### PROBLEM DESCRIPTION
Pick out every line in the data below that holds "help".

Dataset entries
┄┄┄┄┄┄┄┄┄┄

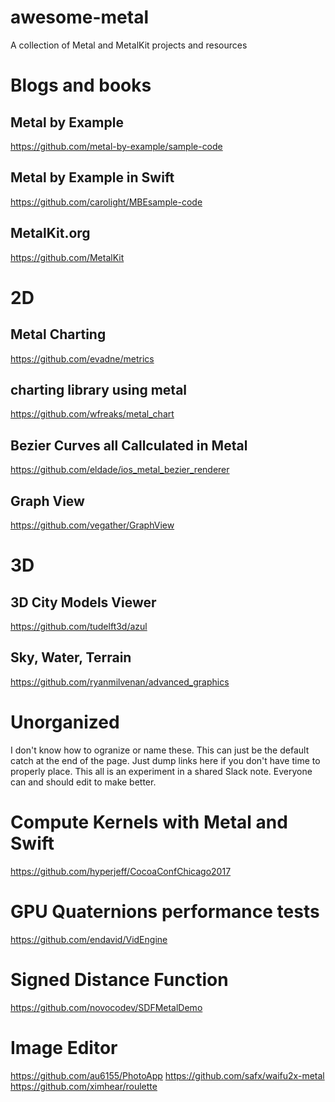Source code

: # awesome-metal
A collection of Metal and MetalKit projects and resources

# Blogs and books
## Metal by Example
https://github.com/metal-by-example/sample-code
## Metal by Example in Swift
https://github.com/carolight/MBEsample-code
## MetalKit.org
https://github.com/MetalKit

# 2D
## Metal Charting
https://github.com/evadne/metrics
## charting library using metal
https://github.com/wfreaks/metal_chart
## Bezier Curves all Callculated in Metal
https://github.com/eldade/ios_metal_bezier_renderer
## Graph View
https://github.com/vegather/GraphView

# 3D
## 3D City Models Viewer
https://github.com/tudelft3d/azul
## Sky, Water, Terrain
https://github.com/ryanmilvenan/advanced_graphics

# Unorganized
I don't know how to ogranize or name these. This can just be the default catch at the end of the page. Just dump links here if you don't have time to properly place. This all is an experiment in a shared Slack note. Everyone can and should edit to make better. 

# Compute Kernels with Metal and Swift
https://github.com/hyperjeff/CocoaConfChicago2017
# GPU Quaternions performance tests
https://github.com/endavid/VidEngine
# Signed Distance Function
https://github.com/novocodev/SDFMetalDemo

# Image Editor
https://github.com/au6155/PhotoApp
https://github.com/safx/waifu2x-metal
https://github.com/ximhear/roulette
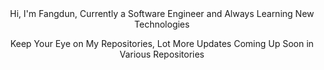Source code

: <center>
  Hi, I'm Fangdun, Currently a Software Engineer and Always Learning New Technologies

Keep Your Eye on My Repositories, Lot More Updates Coming Up Soon in Various Repositories

  </center>
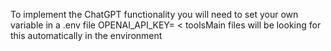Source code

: 

To implement the ChatGPT functionality you will need to set your own variable in a .env file
OPENAI_API_KEY= < toolsMain files will be looking for this automatically in the environment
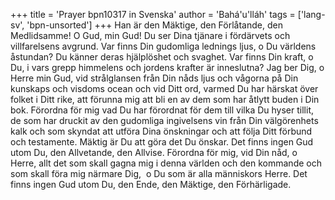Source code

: +++
title = 'Prayer bpn10317 in Svenska'
author = 'Bahá'u'lláh'
tags = ['lang-sv', 'bpn-unsorted']
+++
Han är den Mäktige, den Förlåtande, den Medlidsamme!
O Gud, min Gud! Du ser Dina tjänare i fördärvets och villfarelsens avgrund. Var finns Din gudomliga lednings ljus, o Du världens åstundan? Du känner deras hjälplöshet och svaghet. Var finns Din kraft, o Du, i vars grepp himmelens och jordens krafter är inneslutna?
Jag ber Dig, o Herre min Gud, vid strålglansen från Din nåds ljus och vågorna på Din kunskaps och visdoms ocean och vid Ditt ord, varmed Du har härskat över folket i Ditt rike, att förunna mig att bli en av dem som har åtlytt buden i Din bok. Förordna för mig vad Du har förordnat för dem till vilka Du hyser tillit, de som har druckit av den gudomliga ingivelsens vin från Din välgörenhets kalk och som skyndat att utföra Dina önskningar och att följa Ditt förbund och testamente. Mäktig är Du att göra det Du önskar. Det finns ingen Gud utom Du, den Allvetande, den Allvise.
Förordna för mig, vid Din nåd, o Herre, allt det som skall gagna mig i denna världen och den kommande och som skall föra mig närmare Dig,  o Du som är alla människors Herre. Det finns ingen Gud utom Du, den Ende, den Mäktige, den Förhärligade.
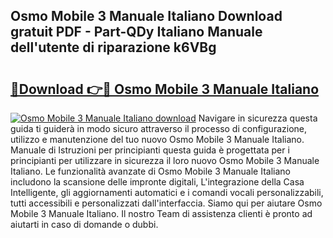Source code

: ## Osmo Mobile 3 Manuale Italiano Download gratuit PDF - Part-QDy Italiano Manuale dell'utente di riparazione k6VBg

# <h2><a href="http://dfgwpox.blite.top/?on=Osmo+Mobile+3+Manuale+Italiano">🔗Download 👉🔴 Osmo Mobile 3 Manuale Italiano</a></h2>

[![Osmo Mobile 3 Manuale Italiano download](https://i.imgur.com/lujVjoI.png)](http://dfgwpox.blite.top/?on=Osmo+Mobile+3+Manuale+Italiano)
Navigare in sicurezza questa guida ti guiderà in modo sicuro attraverso il processo di configurazione, utilizzo e manutenzione del tuo nuovo Osmo Mobile 3 Manuale Italiano. Manuale di Istruzioni per principianti questa guida è progettata per i principianti per utilizzare in sicurezza il loro nuovo Osmo Mobile 3 Manuale Italiano. Le funzionalità avanzate di Osmo Mobile 3 Manuale Italiano includono la scansione delle impronte digitali, L'integrazione della Casa Intelligente, gli aggiornamenti automatici e i comandi vocali personalizzabili, tutti accessibili e personalizzati dall'interfaccia. Siamo qui per aiutare Osmo Mobile 3 Manuale Italiano. Il nostro Team di assistenza clienti è pronto ad aiutarti in caso di domande o dubbi.
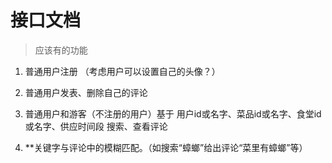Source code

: # 接口文档

> 应该有的功能

1. 普通用户注册  （考虑用户可以设置自己的头像？）
3. 普通用户发表、删除自己的评论
4. 普通用户和游客（不注册的用户）基于  用户id或名字、菜品id或名字、食堂id或名字、供应时间段    搜索、查看评论

5. **关键字与评论中的模糊匹配。（如搜索“蟑螂”给出评论“菜里有蟑螂”等）
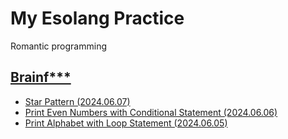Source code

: # My Esolang Practice

Romantic programming


## [Brainf***](/Brainfuck/README.md)

- [Star Pattern (2024.06.07)](/Brainfuck/README.md#star-pattern-20240607)
- [Print Even Numbers with Conditional Statement (2024.06.06)](/Brainfuck/README.md#print-even-numbers-with-conditional-statement-20240606)
- [Print Alphabet with Loop Statement (2024.06.05)](/Brainfuck/README.md#print-alphabet-with-loop-statement-20240605)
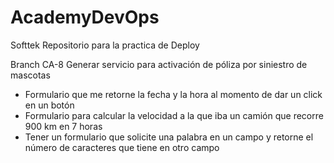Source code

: # AcademyDevOps
Softtek
Repositorio para la practica de Deploy

Branch CA-8
Generar servicio para activación de póliza por siniestro de mascotas
- Formulario que me retorne la fecha y la hora al momento de dar un click en un botón
- Formulario para calcular la velocidad a la que iba un camión que recorre 900 km en 7 horas
- Tener un formulario que solicite una palabra en un campo y retorne el número de caracteres que tiene 
en otro campo
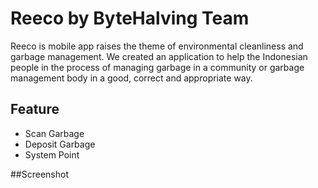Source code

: # Reeco by ByteHalving Team

Reeco is mobile app raises the theme of environmental cleanliness and garbage management. We created an application to help the Indonesian people in the process of managing garbage in a community or garbage management body in a good, correct and appropriate way.

## Feature
- Scan Garbage
- Deposit Garbage
- System Point

##Screenshot

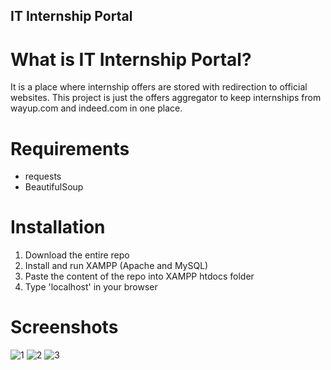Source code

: ## IT Internship Portal 
# What is IT Internship Portal? 
It is a place where internship offers are stored with redirection to official websites. This project is just the offers aggregator to keep internships from wayup.com and indeed.com in one place.

# Requirements
- requests
- BeautifulSoup

# Installation
1. Download the entire repo
2. Install and run XAMPP (Apache and MySQL)
3. Paste the content of the repo into XAMPP htdocs folder
3. Type 'localhost' in your browser

# Screenshots
![1](https://user-images.githubusercontent.com/33324211/101516294-9c3ff880-397f-11eb-8204-8e2d89f517b7.PNG)
![2](https://user-images.githubusercontent.com/33324211/101516354-ae219b80-397f-11eb-8b5d-0e2dee0ff7f4.PNG)
![3](https://user-images.githubusercontent.com/33324211/101516377-b679d680-397f-11eb-89c2-974ae6e6f190.PNG)


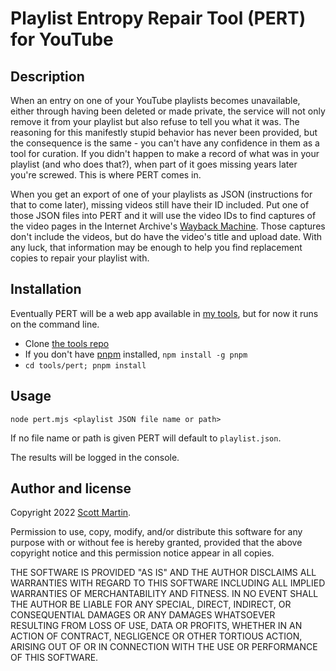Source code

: # Playlist Entropy Repair Tool (PERT) for YouTube

## Description

When an entry on one of your YouTube playlists becomes unavailable, either through having been deleted or made private, the service will not only remove it from your playlist but also refuse to tell you what it was. The reasoning for this manifestly stupid behavior has never been provided, but the consequence is the same - you can't have any confidence in them as a tool for curation. If you didn't happen to make a record of what was in your playlist (and who does that?), when part of it goes missing years later you're screwed. This is where PERT comes in.

When you get an export of one of your playlists as JSON (instructions for that to come later), missing videos still have their ID included. Put one of those JSON files into PERT and it will use the video IDs to find captures of the video pages in the Internet Archive's [Wayback Machine](https://web.archive.org/). Those captures don't include the videos, but do have the video's title and upload date. With any luck, that information may be enough to help you find replacement copies to repair your playlist with.

## Installation

Eventually PERT will be a web app available in [my tools](https://scottdotjs.github.io/), but for now it runs on the command line.

* Clone [the tools repo](https://github.com/scottdotjs/tools)
* If you don't have [pnpm](https://pnpm.io) installed, `npm install -g pnpm`
* `cd tools/pert; pnpm install`

## Usage


`node pert.mjs <playlist JSON file name or path>`

If no file name or path is given PERT will default to `playlist.json`.

The results will be logged in the console.

## Author and license

Copyright 2022 [Scott Martin](https://github.com/scottdotjs).

Permission to use, copy, modify, and/or distribute this software for any purpose with or without fee is hereby granted, provided that the above copyright notice and this permission notice appear in all copies.

THE SOFTWARE IS PROVIDED "AS IS" AND THE AUTHOR DISCLAIMS ALL WARRANTIES WITH REGARD TO THIS SOFTWARE INCLUDING ALL IMPLIED WARRANTIES OF MERCHANTABILITY AND FITNESS. IN NO EVENT SHALL THE AUTHOR BE LIABLE FOR ANY SPECIAL, DIRECT, INDIRECT, OR CONSEQUENTIAL DAMAGES OR ANY DAMAGES WHATSOEVER RESULTING FROM LOSS OF USE, DATA OR PROFITS, WHETHER IN AN ACTION OF CONTRACT, NEGLIGENCE OR OTHER TORTIOUS ACTION, ARISING OUT OF OR IN CONNECTION WITH THE USE OR PERFORMANCE OF THIS SOFTWARE.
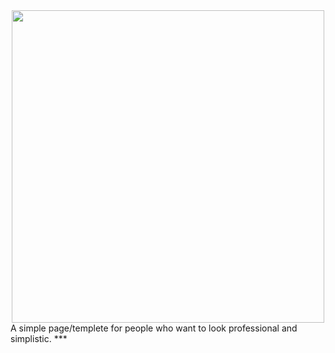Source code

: <div style="text-align: center"><a href="https://github.com/russiantux/simplicitytemplete" target="_blank"><img src="http://i.imgur.com/HnlS9gV.png" width="500" /></a></div>
A simple page/templete for people who want to look professional and simplistic.
***
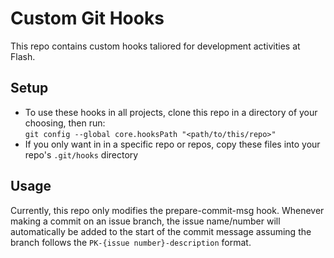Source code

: # Custom Git Hooks
This repo contains custom hooks taliored for development activities at Flash.

## Setup
* To use these hooks in all projects, clone this repo in a directory of your choosing, then run:<br>
`git config --global core.hooksPath "<path/to/this/repo>"`
* If you only want in in a specific repo or repos, copy these files into your repo's `.git/hooks` directory

## Usage
Currently, this repo only modifies the prepare-commit-msg hook. Whenever making a commit on an issue branch, the issue name/number will automatically
be added to the start of the commit message assuming the branch follows the `PK-{issue number}-description` format.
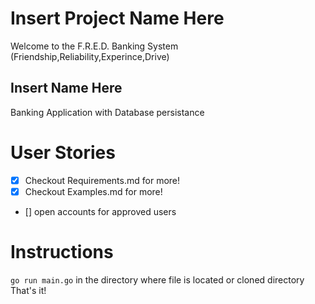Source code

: # Insert Project Name Here
Welcome to the F.R.E.D. Banking System
(Friendship,Reliability,Experince,Drive)
## Insert Name Here
Banking Application with Database persistance

# User Stories
- [x] Checkout Requirements.md for more!
- [x] Checkout Examples.md for more!
- [] open accounts for approved users


# Instructions
`go run main.go` in the directory where file is located or cloned directory
That's it!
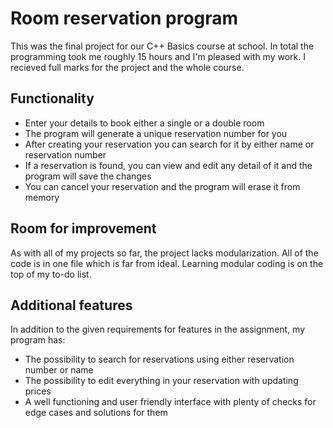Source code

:# Room reservation program

This was the final project for our C++ Basics course at school. In total the programming took me roughly 15 hours and I'm pleased with my work. I recieved full marks for the project and the whole course.

## Functionality

* Enter your details to book either a single or a double room
* The program will generate a unique reservation number for you
* After creating your reservation you can search for it by either name or reservation number
* If a reservation is found, you can view and edit any detail of it and the program will save the changes
* You can cancel your reservation and the program will erase it from memory

## Room for improvement
As with all of my projects so far, the project lacks modularization. All of the code is in one file which is far from ideal. Learning modular coding is on the top of my to-do list.

## Additional features

In addition to the given requirements for features in the assignment, my program has:  

- The possibility to search for reservations using either reservation number or name  
- The possibility to edit everything in your reservation with updating prices  
- A well functioning and user friendly interface with plenty of checks for edge cases and solutions for them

┄┄┄┄┄┄┄┄┄┄

### YOUR RESPONSE
Reeco is mobile app raises the theme of environmental cleanliness and garbage management. We created an application to help the Indonesian people in the process of managing garbage in a community or garbage management body in a good, correct and appropriate way.
When you get an export of one of your playlists as JSON (instructions for that to come later), missing videos still have their ID included. Put one of those JSON files into PERT and it will use the video IDs to find captures of the video pages in the Internet Archive's [Wayback Machine](https://web.archive.org/). Those captures don't include the videos, but do have the video's title and upload date. With any luck, that information may be enough to help you find replacement copies to repair your playlist with.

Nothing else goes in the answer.